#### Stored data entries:
..............................

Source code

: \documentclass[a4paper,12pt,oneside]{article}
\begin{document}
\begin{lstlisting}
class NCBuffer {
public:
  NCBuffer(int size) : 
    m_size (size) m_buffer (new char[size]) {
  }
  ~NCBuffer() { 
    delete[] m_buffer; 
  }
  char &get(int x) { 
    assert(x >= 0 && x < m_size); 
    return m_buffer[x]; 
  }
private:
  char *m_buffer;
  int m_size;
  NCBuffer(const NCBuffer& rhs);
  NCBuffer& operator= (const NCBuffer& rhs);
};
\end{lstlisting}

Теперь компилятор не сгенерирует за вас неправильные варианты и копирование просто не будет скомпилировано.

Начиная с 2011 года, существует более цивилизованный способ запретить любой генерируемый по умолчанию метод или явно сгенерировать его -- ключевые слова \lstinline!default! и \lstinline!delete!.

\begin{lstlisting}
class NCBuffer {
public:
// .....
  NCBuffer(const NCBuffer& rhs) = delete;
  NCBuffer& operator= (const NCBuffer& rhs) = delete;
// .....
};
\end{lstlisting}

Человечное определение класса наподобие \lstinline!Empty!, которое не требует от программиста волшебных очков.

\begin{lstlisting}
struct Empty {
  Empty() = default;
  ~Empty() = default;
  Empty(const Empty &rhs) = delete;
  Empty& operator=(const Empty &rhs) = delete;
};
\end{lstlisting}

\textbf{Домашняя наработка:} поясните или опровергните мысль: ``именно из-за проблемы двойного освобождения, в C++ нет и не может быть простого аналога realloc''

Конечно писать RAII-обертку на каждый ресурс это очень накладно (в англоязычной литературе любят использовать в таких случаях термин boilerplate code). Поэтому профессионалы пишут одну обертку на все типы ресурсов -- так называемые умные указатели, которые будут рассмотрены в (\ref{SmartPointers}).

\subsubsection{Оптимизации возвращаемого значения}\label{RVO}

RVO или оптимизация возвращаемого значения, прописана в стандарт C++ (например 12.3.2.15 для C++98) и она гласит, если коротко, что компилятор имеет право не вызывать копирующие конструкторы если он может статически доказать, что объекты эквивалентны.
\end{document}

..............................

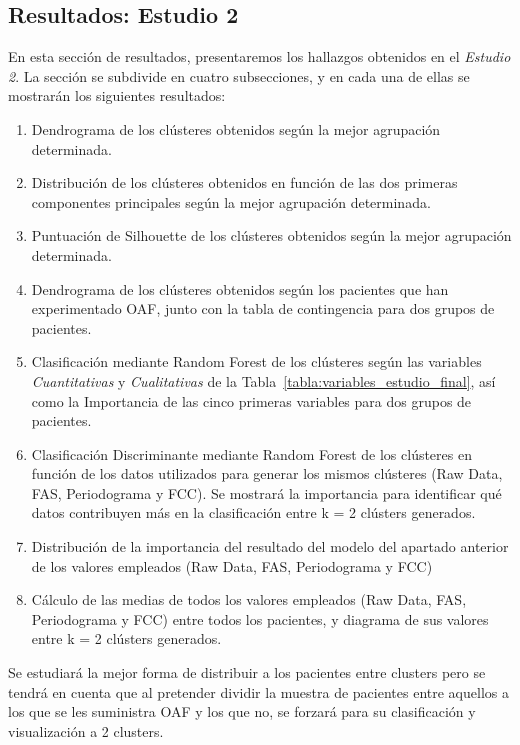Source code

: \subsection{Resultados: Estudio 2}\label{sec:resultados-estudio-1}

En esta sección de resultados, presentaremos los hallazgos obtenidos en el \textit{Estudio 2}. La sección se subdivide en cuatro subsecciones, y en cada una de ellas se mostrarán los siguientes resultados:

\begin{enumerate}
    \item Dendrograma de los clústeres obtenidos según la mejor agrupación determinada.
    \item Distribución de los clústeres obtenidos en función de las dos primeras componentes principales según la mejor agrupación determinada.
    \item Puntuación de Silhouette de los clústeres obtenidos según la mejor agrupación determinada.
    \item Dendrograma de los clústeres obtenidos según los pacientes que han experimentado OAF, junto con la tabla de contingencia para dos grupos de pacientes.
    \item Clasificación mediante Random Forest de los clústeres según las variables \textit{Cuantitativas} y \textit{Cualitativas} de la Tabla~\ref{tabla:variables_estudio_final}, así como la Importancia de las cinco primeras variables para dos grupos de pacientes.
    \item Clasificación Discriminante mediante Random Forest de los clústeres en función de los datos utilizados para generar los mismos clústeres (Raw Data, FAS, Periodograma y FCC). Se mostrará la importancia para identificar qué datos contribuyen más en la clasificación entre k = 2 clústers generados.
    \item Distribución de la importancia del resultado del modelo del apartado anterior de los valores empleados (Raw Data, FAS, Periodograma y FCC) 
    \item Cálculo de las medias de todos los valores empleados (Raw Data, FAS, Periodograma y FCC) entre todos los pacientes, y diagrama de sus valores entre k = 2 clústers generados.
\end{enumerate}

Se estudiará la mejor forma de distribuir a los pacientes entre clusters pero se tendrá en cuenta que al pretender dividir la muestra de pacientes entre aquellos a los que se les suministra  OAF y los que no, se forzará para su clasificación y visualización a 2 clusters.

..............................

#### Description of the task:
Of the lines above, copy each one that contains the word "resultados".

#### Written response:
: \subsection{Resultados: Estudio 2}\label{sec:resultados-estudio-1}
En esta sección de resultados, presentaremos los hallazgos obtenidos en el \textit{Estudio 2}. La sección se subdivide en cuatro subsecciones, y en cada una de ellas se mostrarán los siguientes resultados:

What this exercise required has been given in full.